Now, with the effect of the war in Ukraine playing out in Africa, states which rely on Russian defence equipment will be easy targets to unscrupulous black marketeers, further endangering and blurring the balance of power, flooding the market with cheap second-hand equipment left over from the current geopolitical disasters of Iraq and Afghanistan.
Law and order tools
I have always believed that legitimate governments need the necessary tools to maintain law and order and when they are deprived of those resources, chaos reigns. Africa’s history, especially post-liberation, proves this over and over again.
The question now in the shadow of the war in Europe is why Africa should not develop its own pan-African defence manufacturing capability? The argument is exactly the same as the one it used to fight for the right to develop its own Covid-19 vaccines, free from the influences – and inherent threat – of outsourcing it to another.
Russia accounts for half the continent’s current defence imports, but the reality is that outside the increasingly limited original equipment manufacturing capacity in South Africa, there is little defence manufacturing capacity elsewhere in Africa.
Almost every single African country is dependent upon a foreign country’s goodwill to maintain the defence equipment that the host country has bought.
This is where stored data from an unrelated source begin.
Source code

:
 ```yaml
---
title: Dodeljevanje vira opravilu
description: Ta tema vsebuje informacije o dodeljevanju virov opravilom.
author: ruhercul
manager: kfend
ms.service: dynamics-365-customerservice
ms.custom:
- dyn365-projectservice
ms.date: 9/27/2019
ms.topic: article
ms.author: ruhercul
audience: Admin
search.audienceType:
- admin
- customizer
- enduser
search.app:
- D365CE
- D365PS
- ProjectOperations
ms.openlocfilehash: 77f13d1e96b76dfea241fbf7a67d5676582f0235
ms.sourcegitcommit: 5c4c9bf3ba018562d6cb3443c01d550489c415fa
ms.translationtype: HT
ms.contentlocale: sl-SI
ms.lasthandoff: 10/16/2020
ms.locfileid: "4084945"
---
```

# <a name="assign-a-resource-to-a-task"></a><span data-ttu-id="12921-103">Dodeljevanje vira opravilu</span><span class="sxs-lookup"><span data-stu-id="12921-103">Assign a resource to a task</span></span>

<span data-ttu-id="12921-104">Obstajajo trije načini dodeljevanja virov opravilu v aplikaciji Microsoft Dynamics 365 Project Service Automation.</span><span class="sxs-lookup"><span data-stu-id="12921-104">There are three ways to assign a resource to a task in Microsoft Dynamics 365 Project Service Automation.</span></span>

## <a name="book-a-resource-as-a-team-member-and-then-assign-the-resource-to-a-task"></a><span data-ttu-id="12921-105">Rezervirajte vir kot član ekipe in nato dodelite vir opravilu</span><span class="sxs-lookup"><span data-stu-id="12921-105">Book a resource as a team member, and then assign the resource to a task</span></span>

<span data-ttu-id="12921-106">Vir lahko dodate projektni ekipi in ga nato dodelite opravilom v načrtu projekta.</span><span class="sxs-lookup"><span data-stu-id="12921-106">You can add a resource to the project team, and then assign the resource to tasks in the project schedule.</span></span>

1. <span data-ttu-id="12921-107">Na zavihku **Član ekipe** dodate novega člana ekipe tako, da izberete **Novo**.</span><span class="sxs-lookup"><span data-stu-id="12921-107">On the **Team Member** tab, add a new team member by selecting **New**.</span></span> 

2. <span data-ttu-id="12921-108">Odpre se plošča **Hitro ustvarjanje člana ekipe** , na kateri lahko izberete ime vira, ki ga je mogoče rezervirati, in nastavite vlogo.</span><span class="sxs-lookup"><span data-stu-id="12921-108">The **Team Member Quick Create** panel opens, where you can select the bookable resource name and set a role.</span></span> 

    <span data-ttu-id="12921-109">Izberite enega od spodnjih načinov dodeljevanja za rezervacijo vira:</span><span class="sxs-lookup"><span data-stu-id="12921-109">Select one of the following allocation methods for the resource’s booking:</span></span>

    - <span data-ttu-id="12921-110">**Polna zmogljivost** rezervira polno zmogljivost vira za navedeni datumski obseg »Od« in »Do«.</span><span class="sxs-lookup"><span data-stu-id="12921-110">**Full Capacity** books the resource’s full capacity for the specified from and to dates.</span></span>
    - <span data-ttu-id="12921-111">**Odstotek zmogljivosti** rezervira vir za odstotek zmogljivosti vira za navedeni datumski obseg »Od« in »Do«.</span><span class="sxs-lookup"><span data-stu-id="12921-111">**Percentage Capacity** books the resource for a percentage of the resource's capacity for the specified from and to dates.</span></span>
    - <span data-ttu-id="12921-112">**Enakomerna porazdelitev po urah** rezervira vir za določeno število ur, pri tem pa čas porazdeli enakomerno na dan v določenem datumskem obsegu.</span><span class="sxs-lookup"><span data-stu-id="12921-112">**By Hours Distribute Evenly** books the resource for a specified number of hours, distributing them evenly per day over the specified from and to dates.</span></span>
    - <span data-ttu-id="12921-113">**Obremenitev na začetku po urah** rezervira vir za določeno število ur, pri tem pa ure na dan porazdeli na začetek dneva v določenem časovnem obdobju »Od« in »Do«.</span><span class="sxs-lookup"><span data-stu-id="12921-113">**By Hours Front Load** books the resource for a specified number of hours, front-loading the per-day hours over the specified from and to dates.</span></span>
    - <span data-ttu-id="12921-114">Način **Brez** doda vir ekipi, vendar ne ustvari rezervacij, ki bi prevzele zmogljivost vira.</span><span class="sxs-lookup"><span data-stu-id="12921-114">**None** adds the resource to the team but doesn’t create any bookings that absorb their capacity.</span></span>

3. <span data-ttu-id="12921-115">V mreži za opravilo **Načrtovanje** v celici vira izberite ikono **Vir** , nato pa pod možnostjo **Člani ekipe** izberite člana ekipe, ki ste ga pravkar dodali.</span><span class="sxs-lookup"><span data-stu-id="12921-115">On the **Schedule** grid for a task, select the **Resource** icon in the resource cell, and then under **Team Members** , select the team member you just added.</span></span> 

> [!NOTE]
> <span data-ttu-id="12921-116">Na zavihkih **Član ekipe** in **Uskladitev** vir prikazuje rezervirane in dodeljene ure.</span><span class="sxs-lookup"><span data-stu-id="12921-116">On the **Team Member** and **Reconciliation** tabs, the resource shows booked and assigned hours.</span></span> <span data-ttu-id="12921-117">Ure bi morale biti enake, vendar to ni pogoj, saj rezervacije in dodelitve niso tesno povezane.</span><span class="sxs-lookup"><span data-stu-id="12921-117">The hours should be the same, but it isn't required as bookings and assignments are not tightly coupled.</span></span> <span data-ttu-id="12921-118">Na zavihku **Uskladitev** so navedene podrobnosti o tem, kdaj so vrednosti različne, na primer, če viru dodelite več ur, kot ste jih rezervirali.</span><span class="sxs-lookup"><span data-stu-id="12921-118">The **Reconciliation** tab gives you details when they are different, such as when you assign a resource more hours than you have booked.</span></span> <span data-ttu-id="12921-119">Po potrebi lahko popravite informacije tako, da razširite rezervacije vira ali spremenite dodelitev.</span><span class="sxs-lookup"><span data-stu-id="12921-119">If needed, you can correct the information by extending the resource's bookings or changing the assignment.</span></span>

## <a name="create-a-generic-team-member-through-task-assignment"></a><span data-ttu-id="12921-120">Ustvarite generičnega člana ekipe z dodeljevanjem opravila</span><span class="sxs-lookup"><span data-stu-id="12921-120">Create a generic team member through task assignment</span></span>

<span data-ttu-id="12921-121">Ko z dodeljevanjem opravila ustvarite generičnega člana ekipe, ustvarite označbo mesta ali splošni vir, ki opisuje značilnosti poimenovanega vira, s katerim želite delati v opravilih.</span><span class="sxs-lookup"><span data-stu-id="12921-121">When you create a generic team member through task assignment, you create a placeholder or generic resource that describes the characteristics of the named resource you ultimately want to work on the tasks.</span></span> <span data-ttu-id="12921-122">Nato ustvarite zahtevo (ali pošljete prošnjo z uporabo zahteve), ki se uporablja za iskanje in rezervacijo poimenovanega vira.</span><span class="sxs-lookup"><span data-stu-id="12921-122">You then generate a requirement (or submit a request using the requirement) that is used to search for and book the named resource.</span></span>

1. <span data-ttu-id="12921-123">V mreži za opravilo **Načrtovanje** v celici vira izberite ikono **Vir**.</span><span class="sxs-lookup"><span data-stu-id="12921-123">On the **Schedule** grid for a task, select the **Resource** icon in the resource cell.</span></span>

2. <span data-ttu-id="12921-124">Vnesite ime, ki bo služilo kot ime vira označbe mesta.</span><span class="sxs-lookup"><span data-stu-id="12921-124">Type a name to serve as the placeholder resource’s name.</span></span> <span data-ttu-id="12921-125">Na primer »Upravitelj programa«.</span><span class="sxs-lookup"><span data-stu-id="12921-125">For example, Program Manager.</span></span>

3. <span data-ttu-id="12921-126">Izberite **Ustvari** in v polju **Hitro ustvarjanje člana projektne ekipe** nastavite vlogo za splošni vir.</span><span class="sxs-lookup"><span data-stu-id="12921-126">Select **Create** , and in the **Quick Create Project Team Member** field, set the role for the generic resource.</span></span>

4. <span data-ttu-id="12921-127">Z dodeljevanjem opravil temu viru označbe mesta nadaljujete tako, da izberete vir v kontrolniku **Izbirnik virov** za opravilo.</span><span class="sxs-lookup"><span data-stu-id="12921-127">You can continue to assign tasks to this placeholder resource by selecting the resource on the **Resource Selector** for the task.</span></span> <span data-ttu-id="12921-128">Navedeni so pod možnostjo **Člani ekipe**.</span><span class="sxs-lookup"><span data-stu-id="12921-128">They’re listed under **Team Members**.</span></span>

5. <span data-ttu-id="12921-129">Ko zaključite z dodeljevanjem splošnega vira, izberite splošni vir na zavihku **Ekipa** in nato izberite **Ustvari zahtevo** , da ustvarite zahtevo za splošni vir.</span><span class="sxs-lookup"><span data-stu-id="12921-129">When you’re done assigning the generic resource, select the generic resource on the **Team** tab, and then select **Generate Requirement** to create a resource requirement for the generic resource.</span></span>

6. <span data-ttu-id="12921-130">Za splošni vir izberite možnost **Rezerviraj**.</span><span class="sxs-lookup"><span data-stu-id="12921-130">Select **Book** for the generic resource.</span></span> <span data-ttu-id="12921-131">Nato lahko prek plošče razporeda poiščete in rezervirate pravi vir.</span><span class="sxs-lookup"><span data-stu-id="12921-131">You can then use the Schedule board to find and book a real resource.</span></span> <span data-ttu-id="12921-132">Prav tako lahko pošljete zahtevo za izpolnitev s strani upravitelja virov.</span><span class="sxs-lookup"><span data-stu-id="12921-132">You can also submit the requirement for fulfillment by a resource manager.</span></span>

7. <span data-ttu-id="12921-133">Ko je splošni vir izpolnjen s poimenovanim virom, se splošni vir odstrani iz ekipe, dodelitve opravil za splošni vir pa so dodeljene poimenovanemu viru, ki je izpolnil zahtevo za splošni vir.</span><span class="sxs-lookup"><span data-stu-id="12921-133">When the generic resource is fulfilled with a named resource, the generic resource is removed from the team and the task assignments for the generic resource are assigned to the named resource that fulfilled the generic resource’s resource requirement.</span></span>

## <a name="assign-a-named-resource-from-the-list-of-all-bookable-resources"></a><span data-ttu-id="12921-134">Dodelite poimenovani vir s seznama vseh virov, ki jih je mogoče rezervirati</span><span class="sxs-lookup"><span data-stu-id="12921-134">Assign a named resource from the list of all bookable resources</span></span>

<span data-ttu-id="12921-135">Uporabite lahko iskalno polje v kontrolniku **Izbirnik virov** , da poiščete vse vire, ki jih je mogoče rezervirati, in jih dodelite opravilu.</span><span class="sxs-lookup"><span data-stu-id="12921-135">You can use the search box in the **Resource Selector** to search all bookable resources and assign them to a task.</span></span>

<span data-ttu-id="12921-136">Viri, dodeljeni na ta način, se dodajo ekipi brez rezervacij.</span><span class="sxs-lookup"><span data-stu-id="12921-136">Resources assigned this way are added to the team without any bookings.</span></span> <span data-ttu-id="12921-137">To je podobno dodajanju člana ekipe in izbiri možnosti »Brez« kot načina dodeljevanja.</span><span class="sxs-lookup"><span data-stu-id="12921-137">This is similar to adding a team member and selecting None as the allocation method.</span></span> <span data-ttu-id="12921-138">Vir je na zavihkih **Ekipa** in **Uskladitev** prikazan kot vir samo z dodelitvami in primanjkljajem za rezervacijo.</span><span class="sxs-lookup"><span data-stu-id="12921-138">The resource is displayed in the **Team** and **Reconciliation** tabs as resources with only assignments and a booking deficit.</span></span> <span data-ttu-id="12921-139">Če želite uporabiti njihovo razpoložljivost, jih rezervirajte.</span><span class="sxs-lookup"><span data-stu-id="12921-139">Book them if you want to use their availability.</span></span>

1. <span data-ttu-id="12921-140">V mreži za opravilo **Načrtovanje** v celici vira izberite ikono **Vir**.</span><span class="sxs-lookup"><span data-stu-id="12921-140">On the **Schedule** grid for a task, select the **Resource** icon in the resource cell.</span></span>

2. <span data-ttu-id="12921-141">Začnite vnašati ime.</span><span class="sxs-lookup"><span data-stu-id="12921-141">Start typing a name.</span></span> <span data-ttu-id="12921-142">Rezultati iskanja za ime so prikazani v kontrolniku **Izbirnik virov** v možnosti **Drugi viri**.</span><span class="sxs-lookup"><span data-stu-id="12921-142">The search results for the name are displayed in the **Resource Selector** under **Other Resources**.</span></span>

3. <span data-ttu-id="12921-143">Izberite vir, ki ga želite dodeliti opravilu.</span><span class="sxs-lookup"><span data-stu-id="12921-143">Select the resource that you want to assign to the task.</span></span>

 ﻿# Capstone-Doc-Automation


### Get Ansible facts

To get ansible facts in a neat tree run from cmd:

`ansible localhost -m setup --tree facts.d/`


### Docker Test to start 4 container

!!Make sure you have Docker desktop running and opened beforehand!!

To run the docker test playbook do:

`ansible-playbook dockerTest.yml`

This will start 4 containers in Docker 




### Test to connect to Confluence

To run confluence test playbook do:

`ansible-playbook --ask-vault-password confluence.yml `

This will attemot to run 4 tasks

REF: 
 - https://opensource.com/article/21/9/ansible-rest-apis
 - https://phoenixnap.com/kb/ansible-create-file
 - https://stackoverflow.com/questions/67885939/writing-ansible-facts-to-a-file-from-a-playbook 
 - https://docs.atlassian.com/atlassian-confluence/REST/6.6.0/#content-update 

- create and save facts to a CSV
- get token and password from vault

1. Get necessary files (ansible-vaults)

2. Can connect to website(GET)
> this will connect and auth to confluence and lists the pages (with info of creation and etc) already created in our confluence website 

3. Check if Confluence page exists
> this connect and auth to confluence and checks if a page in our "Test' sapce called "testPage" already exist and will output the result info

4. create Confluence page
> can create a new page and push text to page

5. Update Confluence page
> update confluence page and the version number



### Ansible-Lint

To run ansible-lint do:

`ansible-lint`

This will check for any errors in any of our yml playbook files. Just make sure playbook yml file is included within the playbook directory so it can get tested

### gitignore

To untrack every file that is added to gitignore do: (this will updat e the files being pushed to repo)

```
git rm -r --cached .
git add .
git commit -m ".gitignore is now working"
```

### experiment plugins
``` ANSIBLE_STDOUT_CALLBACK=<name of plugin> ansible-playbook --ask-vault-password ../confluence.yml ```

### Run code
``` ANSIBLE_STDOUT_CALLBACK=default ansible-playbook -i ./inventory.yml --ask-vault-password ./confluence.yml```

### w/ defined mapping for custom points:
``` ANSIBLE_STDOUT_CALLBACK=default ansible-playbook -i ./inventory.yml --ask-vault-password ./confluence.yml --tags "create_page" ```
It is an untenable situation at every level.
But it also represents a lost opportunity to develop and industrialise Africa, creating sustainable jobs and diversifying economies, because the defence and aerospace industry is an apex sector of the economy, attracting and retaining the best talent and continually at the forefront of innovation.
There is a tendency to fixate on the munitions aspect of the defence and aerospace environment and yet conveniently ignore that the internet and the Global Positioning System (GPS), which are internationally indispensable today, were originally military-specific applications.
GPS was conceived as a military tool more than 60 years ago to track submarines and missiles; today it’s an integral, almost invisible, part of the back-end of ride-hailing apps and remote food delivery.
The internet was an experiment to let the US military communicate in the aftermath of a nuclear Armageddon; today it hosts everything from social media to telemedicine, all accessible from hand-held or even wrist-worn devices.
Drones, which have been weaponised for use in asymmetric warfare, have also been repurposed to deliver life-saving medicines to remote areas or as crop sprayers, as a far cheaper alternative to aircraft or on land difficult to access by air.
The defence and aerospace industry truly is an example of developing and manufacturing swords and then beating them into ploughshares. But to enjoy and exploit the peace dividend, there has to be peace. There can’t be any when legitimate authorities have their hands tied because the equipment they have actually bought and paid for and now need to use, is not properly maintained or their operators are not trained – because either it doesn’t suit the third parties who supplied them, or they have bigger issues to worry about.
That is servitude, just in another guise. The only way to stop this is for countries, or in this case an entire continent, to take charge of their own defence needs once and for all. It’s time for Africa to develop an indigenous pan-African defence and aerospace manufacturing capability to protect, defend and nurture its natural resources and its people. n
Ivor Ichikowitz is an African industrialist and philanthropist.